[[ Data extracts, beginning ]]

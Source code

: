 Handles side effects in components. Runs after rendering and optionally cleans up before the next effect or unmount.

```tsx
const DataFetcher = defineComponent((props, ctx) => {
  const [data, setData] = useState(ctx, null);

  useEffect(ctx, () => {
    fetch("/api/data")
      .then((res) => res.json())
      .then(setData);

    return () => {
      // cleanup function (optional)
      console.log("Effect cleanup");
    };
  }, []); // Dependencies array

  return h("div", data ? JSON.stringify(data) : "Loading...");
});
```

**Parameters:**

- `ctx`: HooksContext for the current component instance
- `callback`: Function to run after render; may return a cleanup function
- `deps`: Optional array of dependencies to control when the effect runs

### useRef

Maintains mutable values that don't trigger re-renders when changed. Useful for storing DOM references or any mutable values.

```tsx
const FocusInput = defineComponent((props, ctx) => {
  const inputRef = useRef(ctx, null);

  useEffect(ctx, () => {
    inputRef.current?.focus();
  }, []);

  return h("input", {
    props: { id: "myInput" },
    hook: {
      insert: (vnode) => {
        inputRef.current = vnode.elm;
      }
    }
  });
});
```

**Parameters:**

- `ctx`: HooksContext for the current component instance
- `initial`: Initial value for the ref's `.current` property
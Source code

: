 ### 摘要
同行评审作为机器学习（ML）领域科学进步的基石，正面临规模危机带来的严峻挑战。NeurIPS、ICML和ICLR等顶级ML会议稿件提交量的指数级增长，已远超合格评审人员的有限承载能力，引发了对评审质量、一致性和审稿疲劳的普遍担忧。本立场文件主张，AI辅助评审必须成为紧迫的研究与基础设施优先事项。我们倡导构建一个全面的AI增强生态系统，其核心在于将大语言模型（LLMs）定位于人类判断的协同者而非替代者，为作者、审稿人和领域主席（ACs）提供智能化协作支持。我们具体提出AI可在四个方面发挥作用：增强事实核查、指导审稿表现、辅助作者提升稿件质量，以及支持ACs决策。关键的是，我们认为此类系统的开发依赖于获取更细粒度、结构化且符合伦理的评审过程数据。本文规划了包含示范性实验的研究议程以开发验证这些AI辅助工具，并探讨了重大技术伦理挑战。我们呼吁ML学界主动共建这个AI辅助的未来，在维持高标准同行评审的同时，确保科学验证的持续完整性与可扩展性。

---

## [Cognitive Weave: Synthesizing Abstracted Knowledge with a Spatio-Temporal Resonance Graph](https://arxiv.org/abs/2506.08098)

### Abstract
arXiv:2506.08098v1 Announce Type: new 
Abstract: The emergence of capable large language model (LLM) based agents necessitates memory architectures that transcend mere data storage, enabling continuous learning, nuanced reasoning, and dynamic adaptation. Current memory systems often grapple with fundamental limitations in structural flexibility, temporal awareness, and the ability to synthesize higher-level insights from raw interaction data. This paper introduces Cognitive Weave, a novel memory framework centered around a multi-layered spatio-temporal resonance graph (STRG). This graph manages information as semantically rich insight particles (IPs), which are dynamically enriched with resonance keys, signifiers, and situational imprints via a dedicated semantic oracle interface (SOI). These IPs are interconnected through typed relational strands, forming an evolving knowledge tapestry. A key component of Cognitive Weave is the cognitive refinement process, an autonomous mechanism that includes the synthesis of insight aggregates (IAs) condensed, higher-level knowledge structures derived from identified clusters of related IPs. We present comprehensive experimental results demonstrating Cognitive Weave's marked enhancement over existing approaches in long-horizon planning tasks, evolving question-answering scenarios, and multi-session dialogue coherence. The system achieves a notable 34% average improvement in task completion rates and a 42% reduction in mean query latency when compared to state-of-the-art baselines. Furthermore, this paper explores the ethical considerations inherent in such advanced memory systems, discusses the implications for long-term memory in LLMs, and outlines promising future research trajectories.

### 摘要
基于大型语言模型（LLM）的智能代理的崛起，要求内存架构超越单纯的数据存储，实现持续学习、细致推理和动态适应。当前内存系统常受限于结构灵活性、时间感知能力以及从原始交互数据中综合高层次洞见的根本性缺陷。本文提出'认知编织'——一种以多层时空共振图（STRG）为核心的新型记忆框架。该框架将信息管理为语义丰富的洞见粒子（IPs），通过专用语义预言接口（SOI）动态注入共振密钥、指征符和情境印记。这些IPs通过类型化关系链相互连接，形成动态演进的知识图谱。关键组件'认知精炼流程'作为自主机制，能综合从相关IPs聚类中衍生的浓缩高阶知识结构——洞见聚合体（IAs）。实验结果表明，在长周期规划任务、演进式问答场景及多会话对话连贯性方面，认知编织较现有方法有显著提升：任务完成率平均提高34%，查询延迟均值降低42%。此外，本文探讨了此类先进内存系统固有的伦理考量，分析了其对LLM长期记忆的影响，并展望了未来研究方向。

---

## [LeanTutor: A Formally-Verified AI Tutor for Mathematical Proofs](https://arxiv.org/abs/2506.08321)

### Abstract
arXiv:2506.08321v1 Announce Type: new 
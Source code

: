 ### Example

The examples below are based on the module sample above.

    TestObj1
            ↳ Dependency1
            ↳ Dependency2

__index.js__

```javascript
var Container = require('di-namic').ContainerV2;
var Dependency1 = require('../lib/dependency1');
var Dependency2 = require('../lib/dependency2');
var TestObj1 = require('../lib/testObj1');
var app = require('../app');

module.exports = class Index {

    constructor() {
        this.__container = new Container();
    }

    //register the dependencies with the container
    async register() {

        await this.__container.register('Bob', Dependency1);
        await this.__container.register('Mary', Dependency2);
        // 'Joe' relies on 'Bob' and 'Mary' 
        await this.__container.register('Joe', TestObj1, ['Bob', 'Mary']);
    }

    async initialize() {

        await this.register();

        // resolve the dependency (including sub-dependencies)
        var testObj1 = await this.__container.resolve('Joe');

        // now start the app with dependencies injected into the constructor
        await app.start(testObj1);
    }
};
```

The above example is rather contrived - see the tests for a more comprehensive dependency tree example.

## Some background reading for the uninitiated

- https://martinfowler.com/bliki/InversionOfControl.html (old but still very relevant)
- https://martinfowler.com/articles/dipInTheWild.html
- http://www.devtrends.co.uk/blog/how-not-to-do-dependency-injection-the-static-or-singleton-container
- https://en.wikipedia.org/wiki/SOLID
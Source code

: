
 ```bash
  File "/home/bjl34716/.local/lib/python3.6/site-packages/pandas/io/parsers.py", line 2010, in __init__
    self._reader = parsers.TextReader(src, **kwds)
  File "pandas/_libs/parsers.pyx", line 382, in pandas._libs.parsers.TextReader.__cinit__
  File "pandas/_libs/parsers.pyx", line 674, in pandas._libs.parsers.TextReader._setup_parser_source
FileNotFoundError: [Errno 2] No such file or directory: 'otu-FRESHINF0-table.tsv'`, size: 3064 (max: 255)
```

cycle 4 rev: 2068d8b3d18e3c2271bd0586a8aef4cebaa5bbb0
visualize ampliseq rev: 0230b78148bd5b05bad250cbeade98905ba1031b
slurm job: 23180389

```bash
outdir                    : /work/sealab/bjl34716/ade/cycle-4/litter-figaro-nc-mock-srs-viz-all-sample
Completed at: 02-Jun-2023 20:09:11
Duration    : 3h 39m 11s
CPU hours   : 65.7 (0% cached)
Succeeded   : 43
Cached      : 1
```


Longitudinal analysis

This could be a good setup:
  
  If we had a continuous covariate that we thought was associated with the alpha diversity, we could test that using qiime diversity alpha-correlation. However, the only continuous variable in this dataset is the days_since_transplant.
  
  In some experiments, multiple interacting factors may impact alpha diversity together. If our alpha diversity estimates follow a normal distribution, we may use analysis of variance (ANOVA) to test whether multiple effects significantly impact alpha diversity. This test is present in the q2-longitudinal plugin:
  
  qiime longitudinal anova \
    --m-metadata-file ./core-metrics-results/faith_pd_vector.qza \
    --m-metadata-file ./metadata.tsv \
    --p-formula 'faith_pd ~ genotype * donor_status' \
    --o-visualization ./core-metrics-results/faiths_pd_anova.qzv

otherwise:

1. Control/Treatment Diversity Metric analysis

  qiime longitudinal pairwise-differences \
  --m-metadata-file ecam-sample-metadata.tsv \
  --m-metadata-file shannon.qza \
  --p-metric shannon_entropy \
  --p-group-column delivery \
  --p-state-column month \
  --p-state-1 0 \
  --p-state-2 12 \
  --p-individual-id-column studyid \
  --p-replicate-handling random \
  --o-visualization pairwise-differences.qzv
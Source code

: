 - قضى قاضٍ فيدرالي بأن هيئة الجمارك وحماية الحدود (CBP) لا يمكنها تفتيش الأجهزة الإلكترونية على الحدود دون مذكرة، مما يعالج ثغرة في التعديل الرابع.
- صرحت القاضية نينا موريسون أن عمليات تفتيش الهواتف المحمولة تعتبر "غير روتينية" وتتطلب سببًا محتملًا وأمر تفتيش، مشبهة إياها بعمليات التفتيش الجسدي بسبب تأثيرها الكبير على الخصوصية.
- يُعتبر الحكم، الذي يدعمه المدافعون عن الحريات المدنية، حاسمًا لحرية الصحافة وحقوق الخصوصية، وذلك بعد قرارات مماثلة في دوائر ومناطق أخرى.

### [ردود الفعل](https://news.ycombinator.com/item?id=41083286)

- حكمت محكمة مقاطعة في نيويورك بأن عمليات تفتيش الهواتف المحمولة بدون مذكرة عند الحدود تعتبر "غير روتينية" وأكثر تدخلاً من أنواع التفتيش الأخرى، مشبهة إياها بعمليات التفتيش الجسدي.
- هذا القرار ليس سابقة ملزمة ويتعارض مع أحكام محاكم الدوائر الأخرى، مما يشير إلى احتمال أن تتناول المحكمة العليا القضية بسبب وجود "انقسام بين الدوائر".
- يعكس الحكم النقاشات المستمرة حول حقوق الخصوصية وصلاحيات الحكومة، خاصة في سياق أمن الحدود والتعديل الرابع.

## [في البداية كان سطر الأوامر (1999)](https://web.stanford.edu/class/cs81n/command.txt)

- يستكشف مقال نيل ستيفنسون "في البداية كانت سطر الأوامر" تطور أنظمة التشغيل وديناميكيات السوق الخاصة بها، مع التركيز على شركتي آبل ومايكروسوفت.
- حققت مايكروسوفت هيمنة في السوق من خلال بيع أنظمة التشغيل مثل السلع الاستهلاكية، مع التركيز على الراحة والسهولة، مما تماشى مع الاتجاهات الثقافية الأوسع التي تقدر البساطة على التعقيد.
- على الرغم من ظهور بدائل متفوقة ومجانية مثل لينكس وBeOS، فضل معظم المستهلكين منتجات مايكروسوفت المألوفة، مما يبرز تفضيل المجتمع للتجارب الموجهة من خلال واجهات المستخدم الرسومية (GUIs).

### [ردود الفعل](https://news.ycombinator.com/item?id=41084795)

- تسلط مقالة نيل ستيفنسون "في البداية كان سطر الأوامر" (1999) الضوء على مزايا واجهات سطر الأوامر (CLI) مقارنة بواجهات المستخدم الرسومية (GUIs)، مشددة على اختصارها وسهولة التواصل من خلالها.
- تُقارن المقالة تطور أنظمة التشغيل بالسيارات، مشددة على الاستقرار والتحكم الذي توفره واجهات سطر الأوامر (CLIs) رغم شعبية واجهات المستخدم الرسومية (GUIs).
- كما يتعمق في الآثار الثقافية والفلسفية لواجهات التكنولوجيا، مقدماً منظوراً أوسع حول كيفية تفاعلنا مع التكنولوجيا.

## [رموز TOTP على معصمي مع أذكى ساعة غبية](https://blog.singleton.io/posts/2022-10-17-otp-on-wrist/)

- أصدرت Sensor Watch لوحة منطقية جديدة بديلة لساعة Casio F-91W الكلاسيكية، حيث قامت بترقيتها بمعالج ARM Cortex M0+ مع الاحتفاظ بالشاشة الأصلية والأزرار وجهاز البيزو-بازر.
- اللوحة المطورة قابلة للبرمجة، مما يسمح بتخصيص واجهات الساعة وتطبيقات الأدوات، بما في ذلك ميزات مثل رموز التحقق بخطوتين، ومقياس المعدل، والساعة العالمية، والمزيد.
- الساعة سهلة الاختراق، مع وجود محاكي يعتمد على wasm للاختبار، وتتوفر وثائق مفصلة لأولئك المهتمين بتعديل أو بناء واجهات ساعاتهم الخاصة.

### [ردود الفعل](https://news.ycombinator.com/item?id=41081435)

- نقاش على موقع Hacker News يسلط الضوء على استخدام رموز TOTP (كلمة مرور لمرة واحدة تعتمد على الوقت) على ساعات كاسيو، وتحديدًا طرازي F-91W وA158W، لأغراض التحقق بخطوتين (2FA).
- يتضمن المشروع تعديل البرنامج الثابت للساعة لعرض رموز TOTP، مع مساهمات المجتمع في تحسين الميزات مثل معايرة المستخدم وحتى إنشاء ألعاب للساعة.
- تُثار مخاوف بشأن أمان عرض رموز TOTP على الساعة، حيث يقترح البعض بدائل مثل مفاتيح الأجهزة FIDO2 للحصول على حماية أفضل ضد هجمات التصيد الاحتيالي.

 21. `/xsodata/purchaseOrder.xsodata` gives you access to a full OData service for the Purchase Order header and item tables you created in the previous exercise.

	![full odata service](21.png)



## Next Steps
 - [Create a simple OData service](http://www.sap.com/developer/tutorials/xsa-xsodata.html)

[[ Data extracts, end ]]

Exercise brief:
Collect from the data above every line that includes "await".

Expected answer:
        await this.__container.register('Bob', Dependency1);
        await this.__container.register('Mary', Dependency2);
        await this.__container.register('Joe', TestObj1, ['Bob', 'Mary']);
        await this.register();
        var testObj1 = await this.__container.resolve('Joe');
        await app.start(testObj1);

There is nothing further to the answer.